What we’re doing with Fedora Seven

Arbitrary division between Core and Extras. Decision to move everything into one build system, one compose system, one distribution. Many reasons: spread out the load, many eyes -> shallow bugs. If anyone can create a “spin” of Fedora. Red Hat does a good job of engineering the core, the build, the methodology. By enabling Fedora to be accessible to many, specialists can turn Fedora to their uses.

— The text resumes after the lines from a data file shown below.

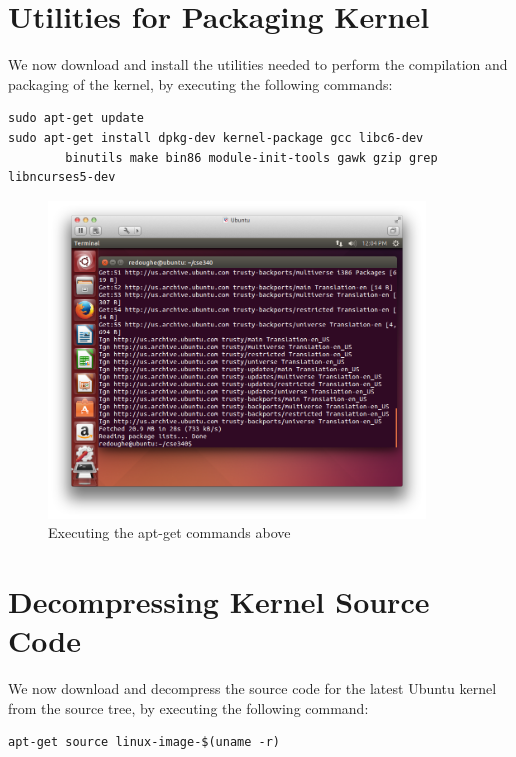 \documentclass[12pt]{article}
\newcommand{\imagesize}{100mm}
\begin{document}
\newpage

\section{Utilities for Packaging Kernel}
We now download and install the utilities needed to perform the compilation and packaging of the kernel, by executing the following commands:

\begin{verbatim}
sudo apt-get update
sudo apt-get install dpkg-dev kernel-package gcc libc6-dev 
        binutils make bin86 module-init-tools gawk gzip grep libncurses5-dev
\end{verbatim}

\begin{figure}
\centering
\includegraphics[width=\imagesize]{5.jpg}
\caption{Executing the apt-get commands above}
\end{figure}

\newpage

\section{Decompressing Kernel Source Code}
We now download and decompress the source code for the latest Ubuntu kernel from the source tree, by executing the following command:

\begin{verbatim}
apt-get source linux-image-$(uname -r)
\end{verbatim}
\end{document}
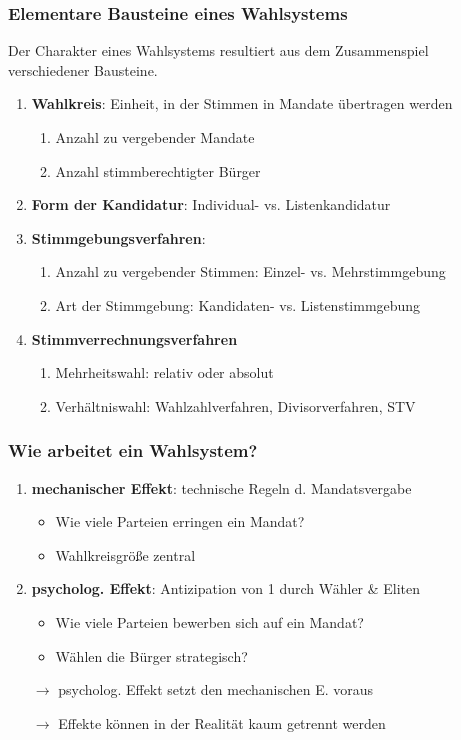 \documentclass{beamer}
\begin{document}
\begin{frame}
\frametitle{Elementare Bausteine eines Wahlsystems}

Der Charakter eines Wahlsystems resultiert aus dem Zusammenspiel verschiedener Bausteine.

\begin{enumerate}
  \item \textbf{Wahlkreis}: Einheit, in der Stimmen in Mandate übertragen werden
  \begin{enumerate}
    \item Anzahl zu vergebender Mandate
    \item Anzahl stimmberechtigter Bürger
  \end{enumerate}
  \item \textbf{Form der Kandidatur}: Individual- vs. Listenkandidatur
  \item \textbf{Stimmgebungsverfahren}:
  \begin{enumerate}
    \item Anzahl zu vergebender Stimmen: Einzel- vs. Mehrstimmgebung
    \item Art der Stimmgebung: Kandidaten- vs. Listenstimmgebung
  \end{enumerate}
  \item \textbf{Stimmverrechnungsverfahren}
  \begin{enumerate}
    \item Mehrheitswahl: relativ oder absolut
    \item Verhältniswahl: Wahlzahlverfahren, Divisorverfahren, STV
  \end{enumerate}
\end{enumerate}
\end{frame}

\begin{frame}
  \frametitle{Wie arbeitet ein Wahlsystem?}
  \begin{enumerate}
    \item \textbf{mechanischer Effekt}: technische Regeln d. Mandatsvergabe
    \begin{itemize}
      \item Wie viele Parteien erringen ein Mandat?
      \item Wahlkreisgröße zentral
    \end{itemize}
    \item \textbf{psycholog. Effekt}: Antizipation von 1 durch Wähler \& Eliten
    \begin{itemize}
      \item Wie viele Parteien bewerben sich auf ein Mandat?
      \item Wählen die Bürger strategisch?
    \end{itemize}
  \item [$\rightarrow$] psycholog. Effekt setzt den mechanischen E. voraus
  \item [$\rightarrow$] Effekte können in der Realität kaum getrennt werden
  \end{enumerate}
\end{frame}
\end{document}
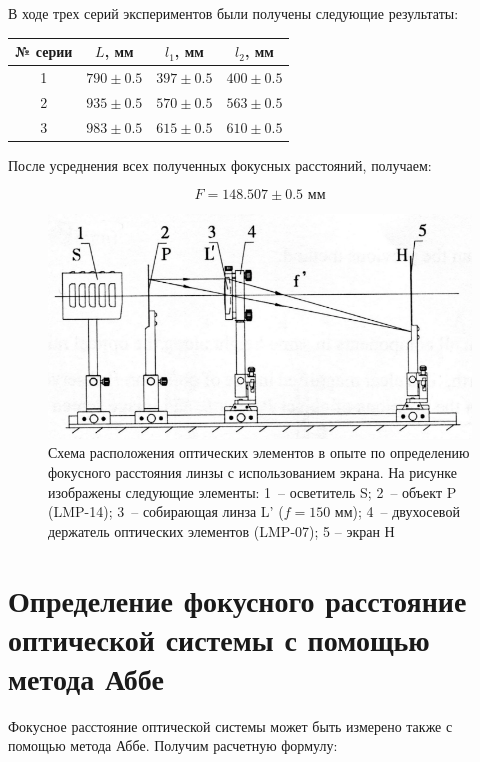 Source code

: \documentclass[a4paper, 12pt]{article}
\begin{document}
В ходе трех серий экспериментов были получены следующие результаты:

\begin{center}
	\begin{tabular}{|c|c|c|c|}
		\hline
		№ серии & $L$, мм & $l_1$, мм & $l_2$, мм \\
		\hline
		1 & $790 \pm 0.5$ & $397 \pm 0.5$ & $400 \pm 0.5$ \\
		\hline
		2 & $935 \pm 0.5$ & $570 \pm 0.5$ & $563 \pm 0.5$ \\
		\hline
		3 & $983 \pm 0.5$ & $615 \pm 0.5$ & $610 \pm 0.5$ \\
		\hline
	\end{tabular}
\end{center}

После усреднения всех полученных фокусных расстояний, получаем: %

\begin{equation*}
	\boxed{
		F = 148.507 \pm 0.5 \text{ мм}}
\end{equation*}

\begin{figure}[H]
	\centering
	\includegraphics[width=0.7\linewidth]{scheme_2}
	\caption{Схема расположения оптических элементов в опыте по определению фокусного расстояния линзы с использованием экрана. На рисунке изображены следующие элементы: 1~-- осветитель S; 2~-- объект P (LMP-14); 3~-- собирающая линза L' ($f=150$ мм); 4~-- двухосевой держатель оптических элементов (LMP-07); 5 – экран Н}
	\label{fig:1_2}
\end{figure}

\section{Определение фокусного расстояние оптической системы с помощью метода Аббе}

Фокусное расстояние оптической системы может быть измерено также с помощью метода Аббе. Получим расчетную формулу:
\end{document}

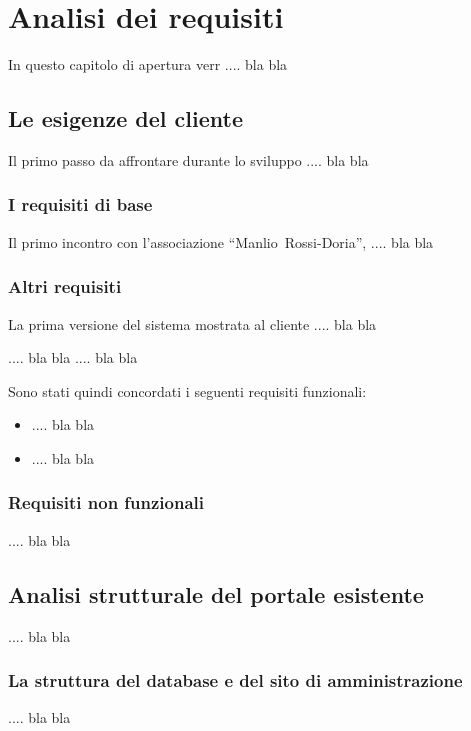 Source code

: \chapter{Analisi dei requisiti}\label{capitolo:analisi}
In questo capitolo di apertura verr .... bla bla

\section{Le esigenze del cliente}
Il primo passo da affrontare durante lo sviluppo .... bla bla

\subsection{I requisiti di base}
Il primo incontro con l'associazione ``Manlio~Rossi-Doria'',  .... bla bla



\subsection{Altri requisiti}
La prima versione del sistema mostrata al cliente  .... bla bla

 .... bla bla
 .... bla bla


Sono stati quindi concordati i seguenti requisiti funzionali:
\begin{itemize}
	\item	 .... bla bla
	\item	 .... bla bla
\end{itemize}



\subsection{Requisiti non funzionali}
 .... bla bla

\section{Analisi strutturale del portale esistente}
 .... bla bla

\subsection{La struttura del database e del sito di amministrazione}
 .... bla bla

1. Getting source code control merged.
2. Getting packaging standards up-to-date. For example, SysVInit, conditional builds depend on files that haven’t existed forever.
3. Adding new features to the build systems. Currently using Plague. (ref. Jessie’s talk this morning)
4. Punji – “anyone can compose a Fedora distribution”

New feature: simple ways to customize a distribution. Punji only lets you pick packages. This is more parameters: ex. start some services by default. Changing the default desktop. Could be done now with a Kickstart file, but that’s an ugly post-build solution.

Fedora Update System: Luke Mecken (?) is working on this. In-house, developer pushes a fix, with a short description, what bugs are fixed, etc. Depends on internal build system at Red Hat. Hope to target Fedora, Extras, and EPEL (Extra Products for Enterprise Linux).

User-oriented features: wireless support. Next-gen wireless support “DeviceScape.” (whole list on the wiki). Nuevo device support. nVidia support a licensing issue – only 2-D freely distributable. Nuevo project is reverse-engineering 3-D support.

Fast-user switching, he says “about time, Windows has had this for years.”

Lots of little fixes: noisy apps the wake up the kernel 10 times a second, startup stuff that times out waiting for hardware you don’t have. A “tickless” kernel. R&R 1.2: from the X.org community. Online detection of device installation and removal, rotation and resizing.

KVM virtualization, which Jeremy talks about later.

Q&A: how about a Migration Wizard that notices that you’ve got FireFox and Thunderbird on your NTFS partition and offers to migrate the settings to Linux? (A: Hmm. NTFS may be an issue, but the code is out there.) How about full disk encryption for laptops (partial answer: no, portions only: home, swap, data, using ecryptfs.) Q: Version numbers: will we ever see 10?

Project Smolt: instrumenting what applications are used. Very sensitive to privacy issues. The LHCP is a larger-scoped project for building databases of hardware compatibility.

SysVInit replacement: there’s a horse race with several competitors. Opinions about what’s what appear to be all over the map. A replacement has to be compatible, support thrd-party packages and broken init scripts, and maintain LSB compatibility. Q whether LSB compatibility is met for init scripts and discussions on their vagueness.

How close is the Core-Extra merge? In process, targetted for Test 2.

Q: on the build system, which dissolved into indecipherable acronyms.